- _Work to be completed_
Below are records; reproduce exactly the lines from the one that has "root heading direction." through the one that has "Specifically, for the", ends included, and nothing more.

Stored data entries
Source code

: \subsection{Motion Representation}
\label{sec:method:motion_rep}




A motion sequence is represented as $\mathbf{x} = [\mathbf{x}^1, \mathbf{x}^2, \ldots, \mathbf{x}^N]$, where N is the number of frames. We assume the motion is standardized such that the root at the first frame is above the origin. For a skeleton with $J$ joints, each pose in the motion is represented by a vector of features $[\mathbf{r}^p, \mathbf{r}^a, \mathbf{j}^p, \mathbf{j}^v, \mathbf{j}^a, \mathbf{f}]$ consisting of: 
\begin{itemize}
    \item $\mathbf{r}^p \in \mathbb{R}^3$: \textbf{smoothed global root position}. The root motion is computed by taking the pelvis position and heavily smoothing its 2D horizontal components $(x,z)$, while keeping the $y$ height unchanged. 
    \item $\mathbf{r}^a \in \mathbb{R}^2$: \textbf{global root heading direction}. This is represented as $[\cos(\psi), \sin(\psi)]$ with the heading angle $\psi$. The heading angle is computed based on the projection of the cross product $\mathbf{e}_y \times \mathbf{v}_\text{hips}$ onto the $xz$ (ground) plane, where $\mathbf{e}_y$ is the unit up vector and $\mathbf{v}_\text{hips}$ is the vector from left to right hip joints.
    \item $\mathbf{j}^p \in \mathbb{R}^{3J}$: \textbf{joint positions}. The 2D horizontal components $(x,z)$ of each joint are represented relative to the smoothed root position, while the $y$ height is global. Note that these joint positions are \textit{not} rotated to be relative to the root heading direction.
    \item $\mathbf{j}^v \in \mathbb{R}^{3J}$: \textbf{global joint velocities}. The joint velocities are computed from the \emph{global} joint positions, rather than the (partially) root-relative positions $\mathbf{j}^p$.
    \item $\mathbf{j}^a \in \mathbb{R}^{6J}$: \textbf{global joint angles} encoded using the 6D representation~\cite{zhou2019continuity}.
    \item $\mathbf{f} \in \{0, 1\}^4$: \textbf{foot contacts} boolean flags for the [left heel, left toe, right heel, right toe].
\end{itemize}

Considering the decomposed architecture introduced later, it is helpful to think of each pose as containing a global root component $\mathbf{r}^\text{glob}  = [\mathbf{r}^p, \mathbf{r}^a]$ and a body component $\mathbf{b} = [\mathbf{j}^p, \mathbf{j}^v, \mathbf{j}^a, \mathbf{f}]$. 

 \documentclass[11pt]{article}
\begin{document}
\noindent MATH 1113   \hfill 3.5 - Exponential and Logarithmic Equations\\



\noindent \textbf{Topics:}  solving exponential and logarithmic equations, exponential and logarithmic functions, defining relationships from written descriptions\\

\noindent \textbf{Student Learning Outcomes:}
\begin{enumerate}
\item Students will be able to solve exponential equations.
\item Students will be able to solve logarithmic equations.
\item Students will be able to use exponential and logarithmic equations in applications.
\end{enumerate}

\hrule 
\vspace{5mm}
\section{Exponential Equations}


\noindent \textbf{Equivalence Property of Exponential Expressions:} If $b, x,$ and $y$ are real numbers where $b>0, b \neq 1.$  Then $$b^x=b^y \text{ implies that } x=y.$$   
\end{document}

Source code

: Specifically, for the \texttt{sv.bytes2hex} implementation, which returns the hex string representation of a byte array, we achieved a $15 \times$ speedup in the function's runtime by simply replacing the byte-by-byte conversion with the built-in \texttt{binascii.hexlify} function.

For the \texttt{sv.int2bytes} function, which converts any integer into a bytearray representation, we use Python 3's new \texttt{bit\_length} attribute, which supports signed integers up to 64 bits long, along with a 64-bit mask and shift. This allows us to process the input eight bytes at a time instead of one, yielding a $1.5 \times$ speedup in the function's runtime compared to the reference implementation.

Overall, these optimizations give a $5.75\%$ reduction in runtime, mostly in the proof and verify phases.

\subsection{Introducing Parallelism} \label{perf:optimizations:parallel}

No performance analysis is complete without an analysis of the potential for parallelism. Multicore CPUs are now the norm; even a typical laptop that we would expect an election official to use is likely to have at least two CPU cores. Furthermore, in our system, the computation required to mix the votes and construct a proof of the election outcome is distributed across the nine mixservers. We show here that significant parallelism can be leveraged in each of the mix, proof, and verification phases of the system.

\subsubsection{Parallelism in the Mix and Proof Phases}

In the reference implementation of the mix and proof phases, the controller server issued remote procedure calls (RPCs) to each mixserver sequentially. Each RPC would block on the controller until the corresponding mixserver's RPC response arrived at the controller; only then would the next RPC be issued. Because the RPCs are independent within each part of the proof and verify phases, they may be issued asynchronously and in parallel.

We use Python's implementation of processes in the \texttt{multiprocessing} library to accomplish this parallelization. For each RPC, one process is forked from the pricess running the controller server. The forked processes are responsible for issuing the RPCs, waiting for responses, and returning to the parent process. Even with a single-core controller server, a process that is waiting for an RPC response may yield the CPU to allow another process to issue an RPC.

- _Task response_
    \item $\mathbf{j}^p \in \mathbb{R}^{3J}$: \textbf{joint positions}. The 2D horizontal components $(x,z)$ of each joint are represented relative to the smoothed root position, while the $y$ height is global. Note that these joint positions are \textit{not} rotated to be relative to the root heading direction.
    \item $\mathbf{j}^v \in \mathbb{R}^{3J}$: \textbf{global joint velocities}. The joint velocities are computed from the \emph{global} joint positions, rather than the (partially) root-relative positions $\mathbf{j}^p$.
    \item $\mathbf{j}^a \in \mathbb{R}^{6J}$: \textbf{global joint angles} encoded using the 6D representation~\cite{zhou2019continuity}.
    \item $\mathbf{f} \in \{0, 1\}^4$: \textbf{foot contacts} boolean flags for the [left heel, left toe, right heel, right toe].
\end{itemize}

Considering the decomposed architecture introduced later, it is helpful to think of each pose as containing a global root component $\mathbf{r}^\text{glob}  = [\mathbf{r}^p, \mathbf{r}^a]$ and a body component $\mathbf{b} = [\mathbf{j}^p, \mathbf{j}^v, \mathbf{j}^a, \mathbf{f}]$. 

 \documentclass[11pt]{article}
\begin{document}
\noindent MATH 1113   \hfill 3.5 - Exponential and Logarithmic Equations\\



\noindent \textbf{Topics:}  solving exponential and logarithmic equations, exponential and logarithmic functions, defining relationships from written descriptions\\

\noindent \textbf{Student Learning Outcomes:}
\begin{enumerate}
\item Students will be able to solve exponential equations.
\item Students will be able to solve logarithmic equations.
\item Students will be able to use exponential and logarithmic equations in applications.
\end{enumerate}

\hrule 
\vspace{5mm}
\section{Exponential Equations}


\noindent \textbf{Equivalence Property of Exponential Expressions:} If $b, x,$ and $y$ are real numbers where $b>0, b \neq 1.$  Then $$b^x=b^y \text{ implies that } x=y.$$   
\end{document}

Source code

: Specifically, for the \texttt{sv.bytes2hex} implementation, which returns the hex string representation of a byte array, we achieved a $15 \times$ speedup in the function's runtime by simply replacing the byte-by-byte conversion with the built-in \texttt{binascii.hexlify} function.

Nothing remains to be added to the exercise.